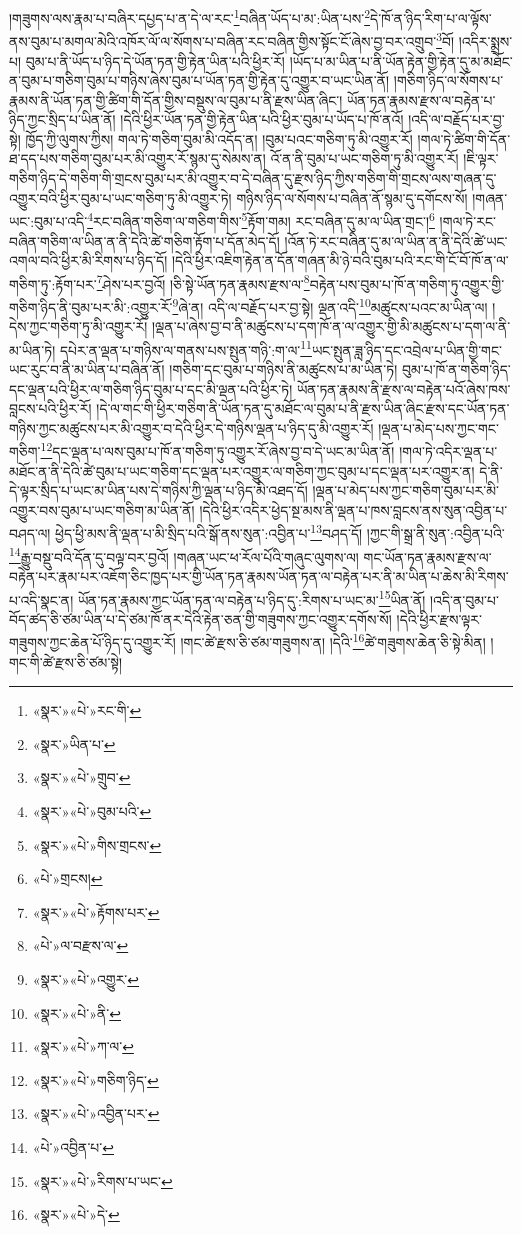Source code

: །གཟུགས་ལས་རྣམ་པ་བཞིར་དཔྱད་པ་ན་དེ་ལ་རང་\footnote{«སྣར་»«པེ་»རང་གི་}བཞིན་ཡོད་པ་མ་:ཡིན་པས་\footnote{«སྣར་»ཡིན་པ་}དེ་ཁོ་ན་ཉིད་རིག་པ་ལ་ལྟོས་ནས་བུམ་པ་མགལ་མེའི་འཁོར་ལོ་ལ་སོགས་པ་བཞིན་རང་བཞིན་གྱིས་སྟོང་ངོ་ཞེས་བྱ་བར་འགྲུབ་\footnote{«སྣར་»«པེ་»གྲུབ་}བོ། །འདིར་སྨྲས་པ། བུམ་པ་ནི་ཡོད་པ་ཉིད་དེ་ཡོན་ཏན་གྱི་རྟེན་ཡིན་པའི་ཕྱིར་རོ། །ཡོད་པ་མ་ཡིན་པ་ནི་ཡོན་རྟེན་གྱི་རྟེན་དུ་མ་མཐོང་ན་བུམ་པ་གཅིག་བུམ་པ་གཉིས་ཞེས་བུམ་པ་ཡོན་ཏན་གྱི་རྟེན་དུ་འགྱུར་བ་ཡང་ཡིན་ནོ། །གཅིག་ཉིད་ལ་སོགས་པ་རྣམས་ནི་ཡོན་ཏན་གྱི་ཚིག་གི་དོན་གྱིས་བསྡུས་ལ་བུམ་པ་ནི་རྫས་ཡིན་ཞིང་། ཡོན་ཏན་རྣམས་རྫས་ལ་བརྟེན་པ་ཉིད་ཀྱང་སྲིད་པ་ཡིན་ནོ། །དེའི་ཕྱིར་ཡོན་ཏན་གྱི་རྟེན་ཡིན་པའི་ཕྱིར་བུམ་པ་ཡོད་པ་ཁོ་ནའོ། །འདི་ལ་བརྗོད་པར་བྱ་སྟེ། ཁྱོད་ཀྱི་ལུགས་ཀྱིས། གལ་ཏེ་གཅིག་བུམ་མི་འདོད་ན། །བུམ་པའང་གཅིག་ཏུ་མི་འགྱུར་རོ། །གལ་ཏེ་ཚིག་གི་དོན་ཐ་དད་པས་གཅིག་བུམ་པར་མི་འགྱུར་རོ་སྙམ་དུ་སེམས་ན། འོ་ན་ནི་བུམ་པ་ཡང་གཅིག་ཏུ་མི་འགྱུར་རོ། །ཇི་ལྟར་གཅིག་ཉིད་དེ་གཅིག་གི་གྲངས་བུམ་པར་མི་འགྱུར་བ་དེ་བཞིན་དུ་རྫས་ཉིད་ཀྱིས་གཅིག་གི་གྲངས་ལས་གཞན་དུ་འགྱུར་བའི་ཕྱིར་བུམ་པ་ཡང་གཅིག་ཏུ་མི་འགྱུར་ཏེ། གཉིས་ཉིད་ལ་སོགས་པ་བཞིན་ནོ་སྙམ་དུ་དགོངས་སོ། །གཞན་ཡང་:བུམ་པ་འདི་\footnote{«སྣར་»«པེ་»བུམ་པའི་}རང་བཞིན་གཅིག་ལ་གཅིག་གིས་\footnote{«སྣར་»«པེ་»གིས་གྲངས་}རྟོག་གམ། རང་བཞིན་དུ་མ་ལ་ཡིན་གྲང་།\footnote{«པེ་»གྲངས།} །གལ་ཏེ་རང་བཞིན་གཅིག་ལ་ཡིན་ན་ནི་དེའི་ཚེ་གཅིག་རྟོག་པ་དོན་མེད་དོ། །འོན་ཏེ་རང་བཞིན་དུ་མ་ལ་ཡིན་ན་ནི་དེའི་ཚེ་ཡང་འགལ་བའི་ཕྱིར་མི་རིགས་པ་ཉིད་དོ། །དེའི་ཕྱིར་འཇིག་རྟེན་ན་དོན་གཞན་མི་ཉེ་བའི་བུམ་པའི་རང་གི་ངོ་བོ་ཁོ་ན་ལ་གཅིག་ཏུ་:རྟོག་པར་\footnote{«སྣར་»«པེ་»རྟོགས་པར་}ཤེས་པར་བྱའོ། །ཅི་སྟེ་ཡོན་ཏན་རྣམས་རྫས་ལ་\footnote{«པེ་»ལ་བརྫས་ལ་}བརྟེན་པས་བུམ་པ་ཁོ་ན་གཅིག་ཏུ་འགྱུར་གྱི་གཅིག་ཉིད་ནི་བུམ་པར་མི་:འགྱུར་རོ་\footnote{«སྣར་»«པེ་»འགྱུར་}ཞེ་ན། འདི་ལ་བརྗོད་པར་བྱ་སྟེ། ལྡན་འདི་\footnote{«སྣར་»«པེ་»ནི་}མཚུངས་པའང་མ་ཡིན་ལ། །དེས་ཀྱང་གཅིག་ཏུ་མི་འགྱུར་རོ། །ལྡན་པ་ཞེས་བྱ་བ་ནི་མཚུངས་པ་དག་ཁོ་ན་ལ་འགྱུར་གྱི་མི་མཚུངས་པ་དག་ལ་ནི་མ་ཡིན་ཏེ། དཔེར་ན་ལྡན་པ་གཉིས་ལ་གནས་པས་སྤུན་གཉི་:ག་ལ་\footnote{«སྣར་»«པེ་»ཀ་ལ་}ཡང་སྤུན་ཟླ་ཉིད་དང་འབྲེལ་པ་ཡིན་གྱི་གང་ཡང་རུང་བ་ནི་མ་ཡིན་པ་བཞིན་ནོ། །གཅིག་དང་བུམ་པ་གཉིས་ནི་མཚུངས་པ་མ་ཡིན་ཏེ། བུམ་པ་ཁོ་ན་གཅིག་ཉིད་དང་ལྡན་པའི་ཕྱིར་ལ་གཅིག་ཉིད་བུམ་པ་དང་མི་ལྡན་པའི་ཕྱིར་ཏེ། ཡོན་ཏན་རྣམས་ནི་རྫས་ལ་བརྟེན་པའོ་ཞེས་ཁས་བླངས་པའི་ཕྱིར་རོ། །དེ་ལ་གང་གི་ཕྱིར་གཅིག་ནི་ཡོན་ཏན་དུ་མཐོང་ལ་བུམ་པ་ནི་རྫས་ཡིན་ཞིང་རྫས་དང་ཡོན་ཏན་གཉིས་ཀྱང་མཚུངས་པར་མི་འགྱུར་བ་དེའི་ཕྱིར་དེ་གཉིས་ལྡན་པ་ཉིད་དུ་མི་འགྱུར་རོ། །ལྡན་པ་མེད་པས་ཀྱང་གང་གཅིག་\footnote{«སྣར་»«པེ་»གཅིག་ཉིད་}དང་ལྡན་པ་ལས་བུམ་པ་ཁོ་ན་གཅིག་ཏུ་འགྱུར་རོ་ཞེས་བྱ་བ་དེ་ཡང་མ་ཡིན་ནོ། །གལ་ཏེ་འདིར་ལྡན་པ་མཐོང་ན་ནི་དེའི་ཚེ་བུམ་པ་ཡང་གཅིག་དང་ལྡན་པར་འགྱུར་ལ་གཅིག་ཀྱང་བུམ་པ་དང་ལྡན་པར་འགྱུར་ན། དེ་ནི་དེ་ལྟར་སྲིད་པ་ཡང་མ་ཡིན་པས་དེ་གཉིས་ཀྱི་ལྡན་པ་ཉིད་མི་འཐད་དོ། །ལྡན་པ་མེད་པས་ཀྱང་གཅིག་བུམ་པར་མི་འགྱུར་བས་བུམ་པ་ཡང་གཅིག་མ་ཡིན་ནོ། །དེའི་ཕྱིར་འདིར་ཕྱེད་སྔ་མས་ནི་ལྡན་པ་ཁས་བླངས་ནས་སུན་འབྱིན་པ་བཤད་ལ། ཕྱེད་ཕྱི་མས་ནི་ལྡན་པ་མི་སྲིད་པའི་སྒོ་ནས་སུན་:འབྱིན་པ་\footnote{«སྣར་»«པེ་»འབྱིན་པར་}བཤད་དོ། །ཀྱང་གི་སྒྲ་ནི་སུན་:འབྱིན་པའི་\footnote{«པེ་»འབྱིན་པ་}རྒྱུ་བསྡུ་བའི་དོན་དུ་བལྟ་བར་བྱའོ། །གཞན་ཡང་ཕ་རོལ་པོའི་གཞུང་ལུགས་ལ། གང་ཡོན་ཏན་རྣམས་རྫས་ལ་བརྟེན་པར་རྣམ་པར་འཇོག་ཅིང་ཁྱད་པར་གྱི་ཡོན་ཏན་རྣམས་ཡོན་ཏན་ལ་བརྟེན་པར་ནི་མ་ཡིན་པ་ཆེས་མི་རིགས་པ་འདི་སྣང་ན། ཡོན་ཏན་རྣམས་ཀྱང་ཡོན་ཏན་ལ་བརྟེན་པ་ཉིད་དུ་:རིགས་པ་ཡང་མ་\footnote{«སྣར་»«པེ་»རིགས་པ་ཡང་}ཡིན་ནོ། །འདི་ན་བུམ་པ་བོད་ཚད་ཅི་ཙམ་ཡིན་པ་དེ་ཙམ་ཁོ་ནར་དེའི་རྟེན་ཅན་གྱི་གཟུགས་ཀྱང་འགྱུར་དགོས་སོ། །དེའི་ཕྱིར་རྫས་ལྟར་གཟུགས་ཀྱང་ཆེན་པོ་ཉིད་དུ་འགྱུར་རོ། །གང་ཚེ་རྫས་ཅི་ཙམ་གཟུགས་ན། །དེའི་\footnote{«སྣར་»«པེ་»དེ་}ཚེ་གཟུགས་ཆེན་ཅི་སྟེ་མིན། །གང་གི་ཚེ་རྫས་ཅི་ཙམ་སྟེ། 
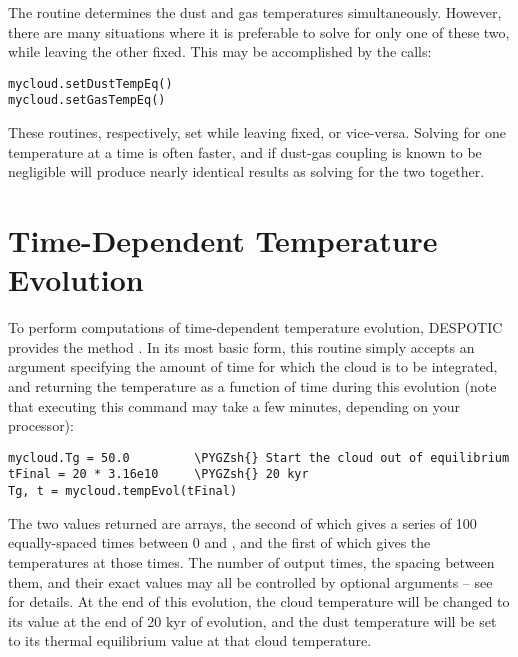 \documentclass[letterpaper,10pt,english]{sphinxmanual}
\def\PYGZsh{\char`\#}
\begin{document}
The  routine determines the dust and gas
temperatures simultaneously. However, there are many situations where
it is preferable to solve for only one of these two, while leaving the
other fixed. This may be accomplished by the calls:

\begin{Verbatim}[commandchars=\\\{\}]
mycloud.setDustTempEq()
mycloud.setGasTempEq()
\end{Verbatim}

These routines, respectively, set  while leaving
 fixed, or vice-versa. Solving for one temperature at a
time is often faster, and if dust-gas coupling is known to be
negligible will produce nearly identical results as solving for the
two together.


\section{Time-Dependent Temperature Evolution}
\label{functions:ssec-temp-evol}\label{functions:time-dependent-temperature-evolution}
To perform computations of time-dependent temperature evolution,
DESPOTIC provides the method . In its most basic
form, this routine simply accepts an argument specifying the amount of
time for which the cloud is to be integrated, and returning the
temperature as a function of time during this evolution (note that
executing this command may take a few minutes, depending on your
processor):

\begin{Verbatim}[commandchars=\\\{\}]
mycloud.Tg = 50.0         \PYGZsh{} Start the cloud out of equilibrium
tFinal = 20 * 3.16e10     \PYGZsh{} 20 kyr
Tg, t = mycloud.tempEvol(tFinal)
\end{Verbatim}

The two values returned are arrays, the second of which gives a series
of 100 equally-spaced times between 0 and , and the first of
which gives the temperatures at those times. The number of output
times, the spacing between them, and their exact values may all be
controlled by optional arguments -- see {\hyperref[fulldoc:sssec\string-full\string-cloud]{}} for
details. At
the end of this evolution, the cloud temperature 
will be changed to its value at the end of 20 kyr of evolution, and
the dust temperature  will be set to its thermal
equilibrium value at that cloud temperature.
\end{document}
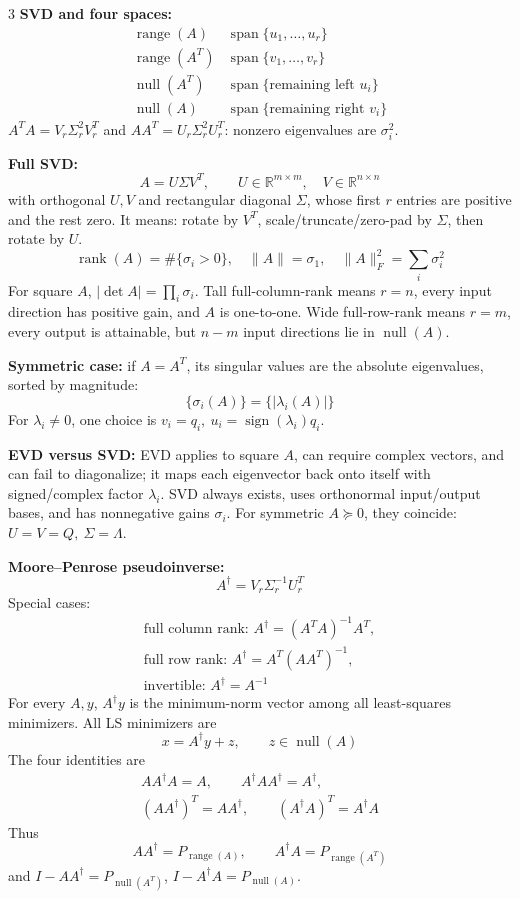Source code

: \documentclass[10pt]{article}
\newcommand{\sub}[1]{\textbf{#1}}
\newcommand{\R}{\mathbb{R}}
\newcommand{\rank}{\operatorname{rank}}
\newcommand{\range}{\operatorname{range}}
\newcommand{\nullsp}{\operatorname{null}}
\newcommand{\spn}{\operatorname{span}}
\begin{document}
\begin{multicols*}{3}
\sub{SVD and four spaces:}
\[
\begin{array}{c|c}
\range(A)&\spn\{u_1,\ldots,u_r\}\\
\range(A^T)&\spn\{v_1,\ldots,v_r\}\\
\nullsp(A^T)&\spn\{\text{remaining left }u_i\}\\
\nullsp(A)&\spn\{\text{remaining right }v_i\}
\end{array}
\]
\(A^TA=V_r\Sigma_r^2V_r^T\) and
\(AA^T=U_r\Sigma_r^2U_r^T\): nonzero eigenvalues are \(\sigma_i^2\).

\sub{Full SVD:}
\[
A=U\Sigma V^T,\qquad U\in\R^{m\times m},\quad
V\in\R^{n\times n}
\]
with orthogonal \(U,V\) and rectangular diagonal \(\Sigma\), whose first
\(r\) entries are positive and the rest zero. It means: rotate by \(V^T\),
scale/truncate/zero-pad by \(\Sigma\), then rotate by \(U\).
\[
\rank(A)=\#\{\sigma_i>0\},\quad
\|A\|=\sigma_1,\quad \|A\|_F^2=\sum_i\sigma_i^2
\]
For square \(A\), \(|\det A|=\prod_i\sigma_i\).
Tall full-column-rank means \(r=n\), every input direction has positive
gain, and \(A\) is one-to-one. Wide full-row-rank means \(r=m\), every
output is attainable, but \(n-m\) input directions lie in \(\nullsp(A)\).

\sub{Symmetric case:} if \(A=A^T\), its singular values are the absolute
eigenvalues, sorted by magnitude:
\[
\{\sigma_i(A)\}=\{|\lambda_i(A)|\}
\]
For \(\lambda_i\ne0\), one choice is
\(v_i=q_i,\ u_i=\operatorname{sign}(\lambda_i)q_i\).

\sub{EVD versus SVD:} EVD applies to square \(A\), can require complex
vectors, and can fail to diagonalize; it maps each eigenvector back onto
itself with signed/complex factor \(\lambda_i\). SVD always exists,
uses orthonormal input/output bases, and has nonnegative gains
\(\sigma_i\). For symmetric \(A\succeq0\), they coincide:
\(U=V=Q,\ \Sigma=\Lambda\).

\sub{Moore--Penrose pseudoinverse:}
\[
A^\dagger=V_r\Sigma_r^{-1}U_r^T
\]
Special cases:
\[
\begin{gathered}
\text{full column rank: }A^\dagger=(A^TA)^{-1}A^T,\\
\text{full row rank: }A^\dagger=A^T(AA^T)^{-1},\\
\text{invertible: }A^\dagger=A^{-1}
\end{gathered}
\]
For every \(A,y\), \(A^\dagger y\) is the minimum-norm vector among all
least-squares minimizers. All LS minimizers are
\[
x=A^\dagger y+z,\qquad z\in\nullsp(A)
\]
The four identities are
\[
\begin{gathered}
AA^\dagger A=A,\qquad A^\dagger AA^\dagger=A^\dagger,\\
(AA^\dagger)^T=AA^\dagger,\qquad(A^\dagger A)^T=A^\dagger A
\end{gathered}
\]
Thus
\[
AA^\dagger=P_{\range(A)},\qquad
A^\dagger A=P_{\range(A^T)}
\]
and \(I-AA^\dagger=P_{\nullsp(A^T)}\),
\(I-A^\dagger A=P_{\nullsp(A)}\).


\end{multicols*}
\end{document}

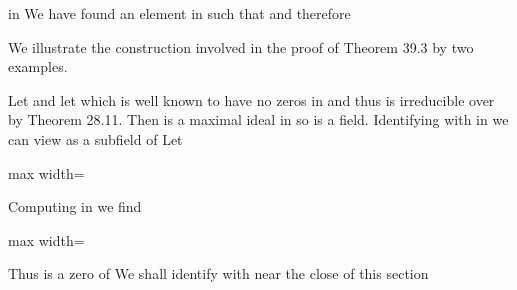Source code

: \documentclass[11pt,oneside]{article}
\begin{document}
\begin{BookBody}

\noindent in  We have found an element \BookInline{\alpha } in  such that  and therefore \BookEnd{\blacklozenge}

We illustrate the construction involved in the proof of Theorem 39.3 by two examples.

 Let  and let  which is well known to have no zeros in  and thus is irreducible over  by Theorem 28.11. Then  is a maximal ideal in  so  is a field. Identifying  with  in  we can view  as a subfield of  Let

\begin{center}\begin{adjustbox}{max width=\linewidth}\end{adjustbox}\end{center}

Computing in  we find

\begin{center}\begin{adjustbox}{max width=\linewidth}\end{adjustbox}\end{center}

Thus \BookInline{\alpha } is a zero of  We shall identify  with  near the close of this section\BookEnd{\blacktriangle}


\end{BookBody}
\end{document}
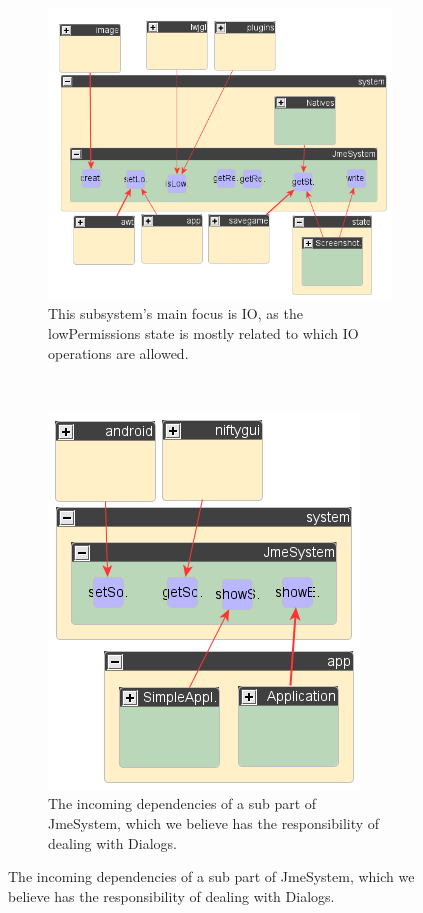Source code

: \documentclass[a4paper, 10pt]{article}
\begin{document}
\begin{figure}
\begin{subfigure}[b]{0.6\textwidth}
\includegraphics[width=\textwidth]{figures/jme-system-io-part.png}
\caption{This subsystem's main focus is IO, as the lowPermissions state is mostly related to which IO operations are allowed.}
\label{fig:system-io-incoming}
\end{subfigure}
~
\begin{subfigure}[b]{0.4\textwidth}
\includegraphics[width=\textwidth]{figures/jme-system-dialog-part.png}
\caption{The incoming dependencies of a sub part of JmeSystem, which we believe has the responsibility of dealing with Dialogs.}
\label{fig:system-dialog-incoming}
\end{subfigure}


\end{figure}
\end{document}

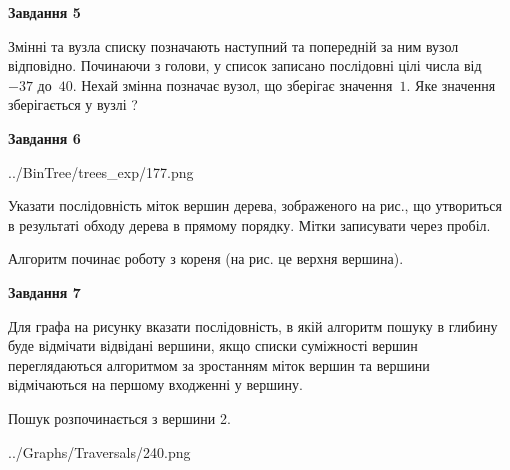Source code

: \documentclass[12pt, ukrainian]{article}
\begin{document}
{\begin {large}
{\begin {center}\textbf{Завдання 5}\end {center}}\par
Змінні  та  вузла списку позначають наступний та попередній за ним вузол відповідно. Починаючи з голови, у список записано послідовні цілі числа від~$-37$ до~$40$. Нехай змінна  позначає вузол, що зберігає значення~$1$.
Яке значення зберігається у вузлі  ?\par
\newpage

{\begin {center}\textbf{Завдання 6}\end {center}}\par

\begin{center}
	{../BinTree/trees_exp/177.png}
\end{center}
Указати послідовність міток вершин дерева, зображеного на рис., що утвориться в результаті обходу дерева в прямому порядку. Мітки записувати через пробіл.\par Алгоритм починає роботу з кореня (на рис. це верхня вершина).\par
\newpage

{\begin {center}\textbf{Завдання 7}\end {center}}\par
Для графа на рисунку вказати послідовність, в якій алгоритм пошуку в глибину буде відмічати відвідані вершини, якщо списки суміжності вершин переглядаються алгоритмом за зростанням міток вершин та вершини відмічаються на першому вход\-женні у вершину.\par
Пошук розпочинається з вершини 2.\par

\begin{center}
	{../Graphs/Traversals/240.png}
\end{center}\par
\newpage


\end{large}}
\end{document}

= WHAT IS REQUIRED =
Count the lines of the data that hold the string "which", and give that number as the entire reply.

= SOLUTION TO THE EXERCISE =
6